SYSTEMATIC EXPLORATION OF TRADE-OFFS BETWEEN APPLICATION THROUGHPUT AND HARDWARE RESOURCE REQUIREMENTS IN DSP SYSTEMS
Files
Publication or External Link
Date
Authors
Advisor
Citation
DRUM DOI
Abstract
Dataflow has been used extensively as an efficient model-of-computation
to analyze performance and resource requirements in implementing DSP
algorithms on various target architectures. Although various
software synthesis techniques have been widely studied in recent years,
there is a distinct lack of efficient synthesis techniques
in the literature for systematically mapping dataflow models
into efficient hardware implementations. In this thesis,
we explore three different aspects
that contribute to the development of a
powerful dataflow-based hardware synthesis framework:
- Systematic generation of 1D/2D FFT implementation on field programmable
gate arrays (FPGAs). The fast Fourier transform (FFT) is one of the most
widely-used and important signal processing functions. However, FFT computation
generally becomes a major bottleneck for overall system performance due to its
high computational requirements. We propose a systematic approach for
synthesizing FPGA implementations of one- and two-dimensional (1D and 2D) FFT
computations, and rigorously exploring trade-offs between cost (in terms of
FPGA resource requirements) and performance (in terms of throughput). Our
approach provides an efficient hardware synthesis framework that can be
customized to specific design constraints. In our FFT synthesis approach, we
apply two orthogonal techniques in FPGA implementation to realize
data-parallelism and parallel processing in FFT computation, respectively.
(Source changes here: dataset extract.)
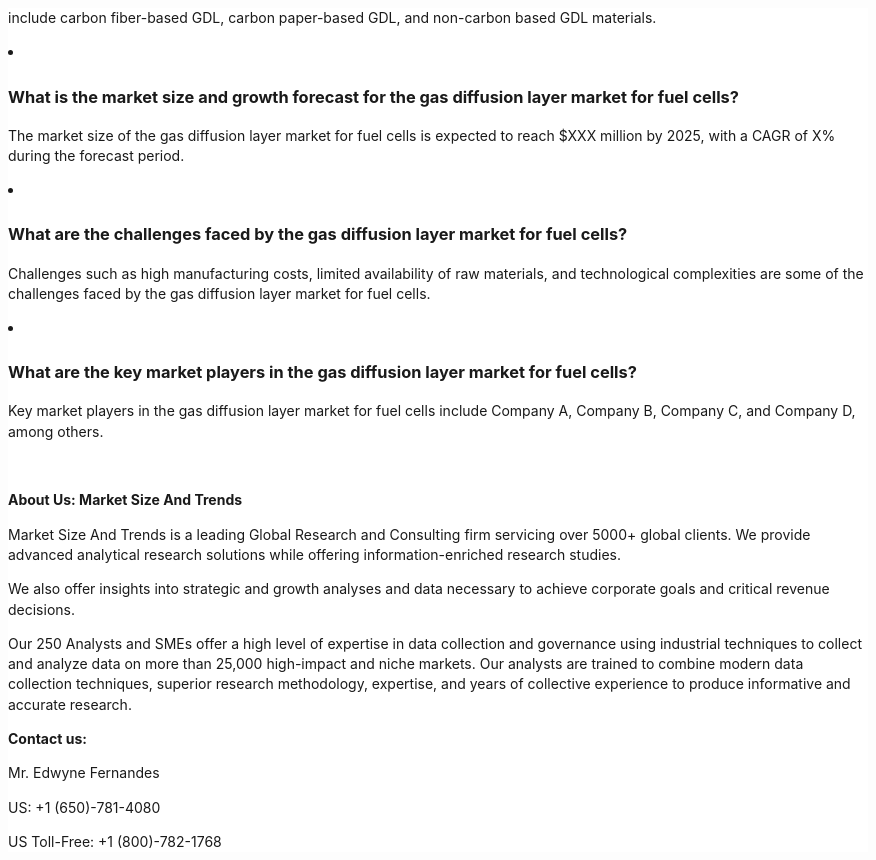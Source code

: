 include carbon fiber-based GDL, carbon paper-based GDL, and non-carbon based GDL materials.</p> </li> <li> <h3>What is the market size and growth forecast for the gas diffusion layer market for fuel cells?</h3> <p>The market size of the gas diffusion layer market for fuel cells is expected to reach $XXX million by 2025, with a CAGR of X% during the forecast period.</p> </li> <li> <h3>What are the challenges faced by the gas diffusion layer market for fuel cells?</h3> <p>Challenges such as high manufacturing costs, limited availability of raw materials, and technological complexities are some of the challenges faced by the gas diffusion layer market for fuel cells.</p> </li> <li> <h3>What are the key market players in the gas diffusion layer market for fuel cells?</h3> <p>Key market players in the gas diffusion layer market for fuel cells include Company A, Company B, Company C, and Company D, among others.</p> </li> </ol></body></html></strong></p><p id="ember65" class="ember-view reader-text-block__paragraph">&nbsp;</p><p id="" class=""><strong>About Us: Market Size And Trends</strong></p><p id="" class="">Market Size And Trends is a leading Global Research and Consulting firm servicing over 5000+ global clients. We provide advanced analytical research solutions while offering information-enriched research studies.</p><p id="" class="">We also offer insights into strategic and growth analyses and data necessary to achieve corporate goals and critical revenue decisions.</p><p id="" class="">Our 250 Analysts and SMEs offer a high level of expertise in data collection and governance using industrial techniques to collect and analyze data on more than 25,000 high-impact and niche markets. Our analysts are trained to combine modern data collection techniques, superior research methodology, expertise, and years of collective experience to produce informative and accurate research.</p><p id="" class=""><strong>Contact us:</strong></p><p id="" class="">Mr. Edwyne Fernandes</p><p id="" class="">US: +1 (650)-781-4080</p><p id="" class="">US Toll-Free: +1 (800)-782-1768</p>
These techniques can be applied to various 1D FFT algorithms, including Radix-2
and Radix-4 algorithms, and extended naturally and efficiently to 2D FFT
implementation.
- Buffer optimization under self-timed execution. Self-timed execution is
known to provide the maximum achievable throughput when mapping DSP dataflow
graphs into hardware under certain technical constraints.
Throughput-constrained buffer minimization under self-timed execution
is a key question in efficient hardware synthesis for practical design
scenarios. Previous approaches to this problem have suffered from high worst
case complexity or loose buffer bounds, which lead to inefficient resource
utilization. In this thesis, we integrate a novel constraint into traditional
self-timed execution to obtain a modified form of self-timed execution, which
we call MSTE (Modified Self-Timed Execution). We show that MSTE greatly
improves the efficiency with which we can accurately analyze and optimize
hardware configurations of dataflow graphs, and furthermore, the additional
execution constraints imposed in MSTE result in relatively minor
performance overhead. Based on MSTE, we explore novel methods for self-timed
analysis and associated techniques for buffer optimization subject to given
throughput constraints.
- Hardware synthesis technique for parameterized dataflow model.
Parameterized dataflow modeling approaches allow for dynamic capabilities
without excessively compromising the key properties of the existing static
dataflow model --- compile-time predictability and potential for rigorous
optimizations. We develop a novel PSDF-based FPGA architecture
framework using National Instrument's LabVIEW FPGA, a recently-introduced
commercial platform for reconfigurable hardware implementation.
This framework develops novel connections among model-based
DSP system design, FPGA implementation, and next generation wireless
communication systems.